In general: * Each line represents one data point. * The height of each line above the variable label indicates the (relative) size of the value for that data point. The variables are transformed to a common scale to make comparison possible. * All the values for one observation are connected across the plot, so we can see how things change for individuals as we move from one variable to another. Note that this is sensitive to the ordering we choose for the variables in the plot – some orderings of the variables may give clearer pictures than others.

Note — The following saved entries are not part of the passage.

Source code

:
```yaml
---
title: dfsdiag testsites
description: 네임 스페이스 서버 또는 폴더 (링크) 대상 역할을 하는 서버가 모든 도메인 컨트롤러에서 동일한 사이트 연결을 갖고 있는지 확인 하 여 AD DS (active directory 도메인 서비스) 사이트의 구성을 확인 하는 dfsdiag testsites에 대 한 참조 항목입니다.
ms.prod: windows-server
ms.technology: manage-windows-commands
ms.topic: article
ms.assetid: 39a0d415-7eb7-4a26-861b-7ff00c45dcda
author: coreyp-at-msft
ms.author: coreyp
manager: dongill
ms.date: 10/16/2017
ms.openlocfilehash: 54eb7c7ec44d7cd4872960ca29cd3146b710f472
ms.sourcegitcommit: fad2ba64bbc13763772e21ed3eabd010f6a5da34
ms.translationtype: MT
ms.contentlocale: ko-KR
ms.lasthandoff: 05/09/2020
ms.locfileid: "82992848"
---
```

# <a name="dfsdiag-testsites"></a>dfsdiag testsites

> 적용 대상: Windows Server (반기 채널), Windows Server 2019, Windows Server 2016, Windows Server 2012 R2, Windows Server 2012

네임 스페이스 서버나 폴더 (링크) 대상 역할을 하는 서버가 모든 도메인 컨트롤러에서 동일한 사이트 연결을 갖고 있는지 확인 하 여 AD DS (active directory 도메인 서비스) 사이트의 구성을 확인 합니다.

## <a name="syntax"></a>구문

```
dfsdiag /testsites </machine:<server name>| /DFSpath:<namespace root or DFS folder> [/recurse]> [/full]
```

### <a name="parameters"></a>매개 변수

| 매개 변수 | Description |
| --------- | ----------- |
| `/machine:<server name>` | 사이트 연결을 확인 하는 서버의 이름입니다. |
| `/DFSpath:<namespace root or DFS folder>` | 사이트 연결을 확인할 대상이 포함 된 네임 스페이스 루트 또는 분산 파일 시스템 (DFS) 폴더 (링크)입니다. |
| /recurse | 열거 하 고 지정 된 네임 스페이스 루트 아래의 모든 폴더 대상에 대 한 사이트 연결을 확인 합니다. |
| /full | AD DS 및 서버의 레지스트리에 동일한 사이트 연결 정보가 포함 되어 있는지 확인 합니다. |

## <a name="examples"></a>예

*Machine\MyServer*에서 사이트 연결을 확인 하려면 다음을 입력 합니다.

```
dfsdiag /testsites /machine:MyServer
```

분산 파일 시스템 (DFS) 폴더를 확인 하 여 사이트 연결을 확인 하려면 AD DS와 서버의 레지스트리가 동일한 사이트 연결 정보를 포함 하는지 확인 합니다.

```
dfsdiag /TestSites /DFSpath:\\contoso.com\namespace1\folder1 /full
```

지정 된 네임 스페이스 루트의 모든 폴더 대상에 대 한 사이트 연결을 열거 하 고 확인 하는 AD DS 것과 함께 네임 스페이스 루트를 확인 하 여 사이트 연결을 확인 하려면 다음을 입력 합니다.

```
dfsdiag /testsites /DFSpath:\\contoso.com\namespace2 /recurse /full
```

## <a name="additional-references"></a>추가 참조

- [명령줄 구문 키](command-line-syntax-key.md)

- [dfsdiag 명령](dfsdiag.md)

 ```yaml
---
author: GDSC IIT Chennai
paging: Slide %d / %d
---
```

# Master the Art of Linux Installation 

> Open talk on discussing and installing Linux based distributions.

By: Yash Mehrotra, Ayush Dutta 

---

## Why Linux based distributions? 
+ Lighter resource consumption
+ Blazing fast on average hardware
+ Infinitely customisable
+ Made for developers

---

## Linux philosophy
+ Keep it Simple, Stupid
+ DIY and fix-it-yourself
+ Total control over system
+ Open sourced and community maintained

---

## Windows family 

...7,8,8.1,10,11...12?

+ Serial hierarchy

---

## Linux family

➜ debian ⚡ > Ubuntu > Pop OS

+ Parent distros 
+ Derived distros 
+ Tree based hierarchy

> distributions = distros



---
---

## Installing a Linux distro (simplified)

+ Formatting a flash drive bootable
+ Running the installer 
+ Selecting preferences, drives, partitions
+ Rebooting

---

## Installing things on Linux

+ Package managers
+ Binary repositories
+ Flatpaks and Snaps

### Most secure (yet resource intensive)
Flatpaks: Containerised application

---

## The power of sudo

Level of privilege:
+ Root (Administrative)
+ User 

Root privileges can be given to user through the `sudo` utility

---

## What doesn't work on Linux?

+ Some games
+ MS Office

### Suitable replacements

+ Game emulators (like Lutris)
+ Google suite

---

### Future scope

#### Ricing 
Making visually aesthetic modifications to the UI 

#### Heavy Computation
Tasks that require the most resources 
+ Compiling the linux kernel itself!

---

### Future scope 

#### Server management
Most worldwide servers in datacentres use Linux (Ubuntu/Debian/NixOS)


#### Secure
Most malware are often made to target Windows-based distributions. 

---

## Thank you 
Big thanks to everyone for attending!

For these data: * We can see how the setosa species (red) is separated from the others on the Petal measurements in the PCP by the separation between the group of red lines and the rest. * Setosa (red) is also generally smaller than the others, except on Sepal Width where it is larger than the other species. * We can also pick out outliers, for instance one setosa iris has a particularly small value of Sepal Width compared to all the others.

Using parallel coordinate plots: * Reading and interpreting a parallel coordinate plot (PCP) is a bit more difficult than a scatterplot, but can be just as effective for bigger problems. * When we identify interesting features, we can then investigate them using more familiar graphics. * A PCP gives a quick overview of the univariate distribution for each variable, and so we can identify skewness, outliers, gaps and concentrations. * However, for pairwise properties and associations then it’s best to draw a scatterplot.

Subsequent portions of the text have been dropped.